George H.W. Bush opposed gay marriage, until he was a witness to one
Former President George H.W. Bush, has died on November 30, aged 94.
Bush served as the 41st President of the United States for one term, from 1989 to 1992 and leaves behind a mixed record on LGBT+ rights.
The Republican politician succeeded Ronald Reagan to the White House, after serving two terms as his vice-president at the time of the AIDS crisis in the US.
The Reagan administration was widely criticised for its prolonged silence and inaction on the crisis.
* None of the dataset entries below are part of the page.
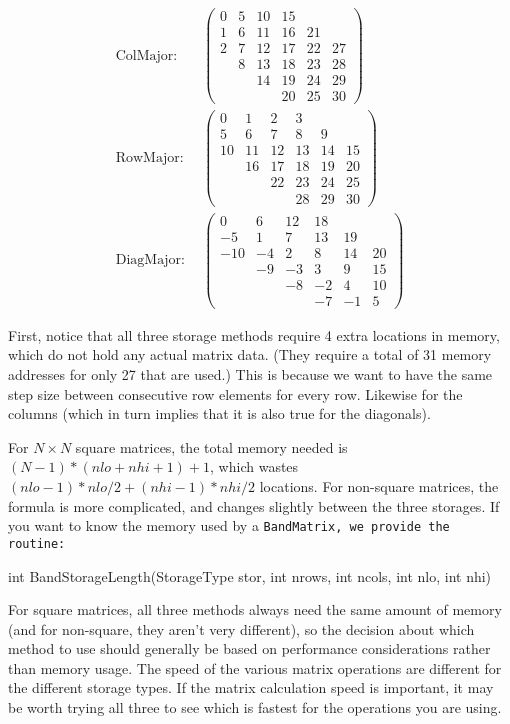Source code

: \begin{align*}
\textrm{ColMajor:} ~ ~ & \left(\begin{array}{cccccc}0 & 5 & 10 & 15 &  &  \\1 & 6 & 11 & 16 & 21 &  \\2 & 7 & 12 & 17 & 22 & 27 \\ & 8 & 13 & 18 & 23 & 28 \\ &  & 14 & 19 & 24 & 29 \\ &  &  & 20 & 25 & 30\end{array}\right) \\
\textrm{RowMajor:} ~  ~ & \left(\begin{array}{cccccc}0 & 1 & 2 & 3 &  &  \\ 5 & 6 & 7 & 8 & 9 &  \\ 10 & 11 & 12 & 13 & 14 & 15 \\ & 16 & 17 & 18 & 19 & 20 \\ &  & 22 & 23 & 24 & 25 \\ &  &  & 28 & 29 & 30\end{array}\right) \\
\textrm{DiagMajor:} ~  ~ & \left(\begin{array}{cccccc}0 & 6 & 12 & 18 &  &  \\-5 & 1 & 7 & 13 & 19 &  \\ -10 & -4 & 2 & 8 & 14 & 20 \\ & -9 & -3 & 3 & 9 & 15 \\ &  & -8 & -2 & 4 & 10 \\ &  &  & -7 & -1 & 5\end{array}\right)
\end{align*}

First, notice that all three storage methods require 4 extra locations in memory, 
which do not hold
any actual matrix data.  
(They require a total of 31 memory addresses for only 27 that are used.)
This is because we want to have the same step size between consecutive row elements
for every row.  Likewise for the columns (which in turn implies that it is also 
true for the diagonals).

For $N\times N$ square matrices, the total memory needed is $(N-1)*(nlo+nhi+1)+1$, 
which wastes $(nlo-1)*nlo/2 + (nhi-1)*nhi/2$ locations.  For non-square
matrices, the formula is more complicated, and changes slightly between the 
three storages.
If you want to know the memory used by a \tt{BandMatrix}, we provide the routine:
\begin{tmvcode}
int BandStorageLength(StorageType stor, int nrows, int ncols, 
        int nlo, int nhi)
\end{tmvcode}
For square matrices, all three methods always need the same amount of memory 
(and for non-square, they aren't very different), so the 
decision about which method to use should generally be based on performance 
considerations rather than memory usage.
The speed of the various matrix operations are different for the different storage 
types.  If the matrix calculation speed is important, it may be worth trying 
all three to see which is fastest for the operations you are using.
Reagan would not mention the word “AIDS” in public until 1985—by then, more than 5,000 Americans had already died.
George H.W. Bush on AIDS crisis
As vice-president, Bush was publicly ridiculed at the 3rd International Conference on AIDS in Washington, DC for advocating mandatory HIV testing.
By the time Bush became the Republican party nominee in 1988, the President’s Commission on the HIV Epidemic advised the Reagan administration to protect people living with AIDS from discrimination—a plan Bush endorsed, but Reagan failed to enact during his presidency.
“I can’t accept as normal life style people of the same sex being parents.”
— George H.W. Bush (1992)
As stigma against people living with AIDS continued to increase, it was President Bush who eventually enacted anti-discrimination protections as part of the Americans with Disabilities Act he signed into law in 1990.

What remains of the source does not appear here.